The task: Within the entries below, find each line containing the word "hypertarget" and copy it.
Data supplied below:
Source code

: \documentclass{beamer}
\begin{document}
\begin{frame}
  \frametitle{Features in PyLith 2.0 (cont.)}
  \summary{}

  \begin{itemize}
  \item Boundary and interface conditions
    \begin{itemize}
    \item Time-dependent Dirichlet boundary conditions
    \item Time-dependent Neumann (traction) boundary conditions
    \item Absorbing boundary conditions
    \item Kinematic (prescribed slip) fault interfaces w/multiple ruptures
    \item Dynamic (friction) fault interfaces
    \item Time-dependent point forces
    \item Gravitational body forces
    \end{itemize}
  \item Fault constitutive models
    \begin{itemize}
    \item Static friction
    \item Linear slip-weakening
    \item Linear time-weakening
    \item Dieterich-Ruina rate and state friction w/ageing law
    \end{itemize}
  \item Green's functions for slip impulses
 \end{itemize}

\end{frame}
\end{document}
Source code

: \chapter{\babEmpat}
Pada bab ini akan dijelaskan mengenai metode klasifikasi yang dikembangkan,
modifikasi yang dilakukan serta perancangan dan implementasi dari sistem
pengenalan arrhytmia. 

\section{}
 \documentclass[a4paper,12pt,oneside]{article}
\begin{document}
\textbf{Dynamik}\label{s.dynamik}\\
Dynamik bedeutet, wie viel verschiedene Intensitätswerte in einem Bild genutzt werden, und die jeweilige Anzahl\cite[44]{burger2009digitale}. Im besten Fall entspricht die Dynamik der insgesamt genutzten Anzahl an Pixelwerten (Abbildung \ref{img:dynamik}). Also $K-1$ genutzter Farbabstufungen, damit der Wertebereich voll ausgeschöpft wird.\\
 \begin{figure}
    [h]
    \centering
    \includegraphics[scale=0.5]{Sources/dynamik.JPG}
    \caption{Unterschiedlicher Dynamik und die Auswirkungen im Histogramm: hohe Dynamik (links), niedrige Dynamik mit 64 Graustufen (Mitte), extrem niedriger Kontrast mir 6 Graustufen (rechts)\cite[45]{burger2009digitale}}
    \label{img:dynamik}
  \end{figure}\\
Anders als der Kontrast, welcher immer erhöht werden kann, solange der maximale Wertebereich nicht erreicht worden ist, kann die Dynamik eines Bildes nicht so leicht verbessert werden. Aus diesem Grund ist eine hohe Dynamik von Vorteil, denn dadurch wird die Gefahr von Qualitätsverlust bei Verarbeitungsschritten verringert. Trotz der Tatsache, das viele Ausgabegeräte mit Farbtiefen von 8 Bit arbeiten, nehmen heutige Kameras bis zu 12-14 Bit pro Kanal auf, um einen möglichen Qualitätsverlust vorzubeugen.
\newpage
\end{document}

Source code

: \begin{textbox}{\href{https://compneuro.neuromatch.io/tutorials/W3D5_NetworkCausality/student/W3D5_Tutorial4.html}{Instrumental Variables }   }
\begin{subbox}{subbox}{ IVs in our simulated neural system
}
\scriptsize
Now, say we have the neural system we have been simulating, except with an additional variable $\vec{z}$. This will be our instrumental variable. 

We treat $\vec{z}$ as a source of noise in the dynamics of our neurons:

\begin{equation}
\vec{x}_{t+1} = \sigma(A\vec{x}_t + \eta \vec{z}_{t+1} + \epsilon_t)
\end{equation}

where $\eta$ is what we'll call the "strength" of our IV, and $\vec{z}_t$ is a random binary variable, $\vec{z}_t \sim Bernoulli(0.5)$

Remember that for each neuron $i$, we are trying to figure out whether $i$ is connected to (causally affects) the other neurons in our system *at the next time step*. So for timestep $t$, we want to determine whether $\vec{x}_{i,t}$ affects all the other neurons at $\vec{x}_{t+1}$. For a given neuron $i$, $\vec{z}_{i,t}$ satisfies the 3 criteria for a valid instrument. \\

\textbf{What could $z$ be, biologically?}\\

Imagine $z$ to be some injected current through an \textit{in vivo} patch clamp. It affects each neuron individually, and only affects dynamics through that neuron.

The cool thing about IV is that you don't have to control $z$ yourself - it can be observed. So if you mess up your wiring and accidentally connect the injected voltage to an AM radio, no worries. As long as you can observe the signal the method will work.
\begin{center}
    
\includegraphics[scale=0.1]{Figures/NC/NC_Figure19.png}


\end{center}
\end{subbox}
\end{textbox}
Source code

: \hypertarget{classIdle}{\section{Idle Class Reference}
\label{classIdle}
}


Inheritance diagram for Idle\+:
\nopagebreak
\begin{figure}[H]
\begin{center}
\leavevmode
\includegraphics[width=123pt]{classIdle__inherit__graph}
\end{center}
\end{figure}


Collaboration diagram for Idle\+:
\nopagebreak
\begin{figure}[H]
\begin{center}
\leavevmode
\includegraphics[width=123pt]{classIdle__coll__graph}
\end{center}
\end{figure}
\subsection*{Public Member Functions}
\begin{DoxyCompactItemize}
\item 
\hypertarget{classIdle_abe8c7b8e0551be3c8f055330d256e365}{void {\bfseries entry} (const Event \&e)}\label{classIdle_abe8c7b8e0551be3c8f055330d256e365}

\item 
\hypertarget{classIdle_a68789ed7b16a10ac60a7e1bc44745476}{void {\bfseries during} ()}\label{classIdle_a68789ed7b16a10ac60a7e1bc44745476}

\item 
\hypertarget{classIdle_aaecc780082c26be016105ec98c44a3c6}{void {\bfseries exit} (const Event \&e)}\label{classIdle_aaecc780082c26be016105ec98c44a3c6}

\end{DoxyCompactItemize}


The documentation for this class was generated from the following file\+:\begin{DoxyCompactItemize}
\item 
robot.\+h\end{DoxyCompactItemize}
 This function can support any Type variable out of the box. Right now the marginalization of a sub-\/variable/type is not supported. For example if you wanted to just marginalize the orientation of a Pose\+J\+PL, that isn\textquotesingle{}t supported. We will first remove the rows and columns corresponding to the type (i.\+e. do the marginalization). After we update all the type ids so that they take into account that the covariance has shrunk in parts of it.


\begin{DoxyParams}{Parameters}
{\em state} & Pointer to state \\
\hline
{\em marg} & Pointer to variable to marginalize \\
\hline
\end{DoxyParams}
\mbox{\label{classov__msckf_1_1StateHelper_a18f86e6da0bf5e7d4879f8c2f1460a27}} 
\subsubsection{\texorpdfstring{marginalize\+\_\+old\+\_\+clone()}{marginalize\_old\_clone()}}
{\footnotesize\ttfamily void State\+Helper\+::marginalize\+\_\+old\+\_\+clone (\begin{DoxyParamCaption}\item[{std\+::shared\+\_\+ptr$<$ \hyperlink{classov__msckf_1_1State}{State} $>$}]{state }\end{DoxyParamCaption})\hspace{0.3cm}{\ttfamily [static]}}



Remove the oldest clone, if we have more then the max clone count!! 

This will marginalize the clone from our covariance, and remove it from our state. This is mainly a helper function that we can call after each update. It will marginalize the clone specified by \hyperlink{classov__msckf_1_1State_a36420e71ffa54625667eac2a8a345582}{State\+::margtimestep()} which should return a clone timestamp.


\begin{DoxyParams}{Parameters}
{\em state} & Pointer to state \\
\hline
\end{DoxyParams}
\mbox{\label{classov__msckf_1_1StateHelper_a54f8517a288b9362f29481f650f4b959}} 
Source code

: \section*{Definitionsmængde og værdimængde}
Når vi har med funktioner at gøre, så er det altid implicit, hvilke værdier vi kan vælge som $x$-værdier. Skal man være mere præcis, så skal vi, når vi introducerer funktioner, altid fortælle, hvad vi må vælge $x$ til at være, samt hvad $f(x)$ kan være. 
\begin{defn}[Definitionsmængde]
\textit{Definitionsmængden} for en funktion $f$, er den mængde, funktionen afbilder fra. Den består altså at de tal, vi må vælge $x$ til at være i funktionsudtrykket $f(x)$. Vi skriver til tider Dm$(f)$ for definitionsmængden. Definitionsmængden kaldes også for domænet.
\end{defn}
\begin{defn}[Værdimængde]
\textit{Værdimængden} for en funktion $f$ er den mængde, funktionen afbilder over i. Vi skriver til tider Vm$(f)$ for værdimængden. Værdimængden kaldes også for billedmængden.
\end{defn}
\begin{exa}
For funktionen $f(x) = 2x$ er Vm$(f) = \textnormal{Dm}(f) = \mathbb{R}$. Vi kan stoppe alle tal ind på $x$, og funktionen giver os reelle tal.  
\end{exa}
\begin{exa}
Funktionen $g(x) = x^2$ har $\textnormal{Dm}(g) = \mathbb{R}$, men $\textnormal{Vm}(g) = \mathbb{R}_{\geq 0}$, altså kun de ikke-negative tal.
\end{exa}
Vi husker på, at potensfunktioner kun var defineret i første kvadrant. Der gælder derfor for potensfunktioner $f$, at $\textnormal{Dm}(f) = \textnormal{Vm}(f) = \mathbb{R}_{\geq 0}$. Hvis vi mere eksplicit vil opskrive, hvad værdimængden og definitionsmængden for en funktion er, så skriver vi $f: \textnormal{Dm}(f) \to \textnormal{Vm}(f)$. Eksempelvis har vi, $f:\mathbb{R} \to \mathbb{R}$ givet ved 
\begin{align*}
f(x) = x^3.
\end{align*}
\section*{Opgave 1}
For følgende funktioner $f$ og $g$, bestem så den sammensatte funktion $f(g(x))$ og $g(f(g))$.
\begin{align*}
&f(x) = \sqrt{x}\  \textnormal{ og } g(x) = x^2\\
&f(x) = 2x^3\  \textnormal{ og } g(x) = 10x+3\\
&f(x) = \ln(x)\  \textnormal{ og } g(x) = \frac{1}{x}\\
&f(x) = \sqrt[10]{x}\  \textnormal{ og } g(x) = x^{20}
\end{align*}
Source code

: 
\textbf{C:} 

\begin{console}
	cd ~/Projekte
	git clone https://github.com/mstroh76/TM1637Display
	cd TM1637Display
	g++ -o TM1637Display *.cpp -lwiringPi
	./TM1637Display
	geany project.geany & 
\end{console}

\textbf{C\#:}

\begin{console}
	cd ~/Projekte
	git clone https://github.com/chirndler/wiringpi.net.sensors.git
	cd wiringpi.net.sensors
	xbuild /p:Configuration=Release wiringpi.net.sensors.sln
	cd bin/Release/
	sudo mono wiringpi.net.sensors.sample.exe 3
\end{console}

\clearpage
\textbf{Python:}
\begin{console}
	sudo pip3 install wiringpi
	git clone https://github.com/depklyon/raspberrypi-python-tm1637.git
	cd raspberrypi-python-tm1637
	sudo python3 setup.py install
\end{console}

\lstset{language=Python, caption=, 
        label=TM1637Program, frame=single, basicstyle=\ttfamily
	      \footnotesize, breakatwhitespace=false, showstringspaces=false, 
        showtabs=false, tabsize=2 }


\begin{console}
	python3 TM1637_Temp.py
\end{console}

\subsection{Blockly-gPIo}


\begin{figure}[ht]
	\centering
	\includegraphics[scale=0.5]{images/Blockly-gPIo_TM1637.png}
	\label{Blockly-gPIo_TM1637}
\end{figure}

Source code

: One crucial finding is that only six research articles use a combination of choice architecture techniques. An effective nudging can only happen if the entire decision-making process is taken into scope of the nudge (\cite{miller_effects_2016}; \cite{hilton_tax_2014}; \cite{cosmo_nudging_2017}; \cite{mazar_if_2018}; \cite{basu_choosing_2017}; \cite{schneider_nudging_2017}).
End of Data supplied.
Solution for this problem:
: \hypertarget{classIdle}{\section{Idle Class Reference}
\hypertarget{classIdle_abe8c7b8e0551be3c8f055330d256e365}{void {\bfseries entry} (const Event \&e)}\label{classIdle_abe8c7b8e0551be3c8f055330d256e365}
\hypertarget{classIdle_a68789ed7b16a10ac60a7e1bc44745476}{void {\bfseries during} ()}\label{classIdle_a68789ed7b16a10ac60a7e1bc44745476}
\hypertarget{classIdle_aaecc780082c26be016105ec98c44a3c6}{void {\bfseries exit} (const Event \&e)}\label{classIdle_aaecc780082c26be016105ec98c44a3c6}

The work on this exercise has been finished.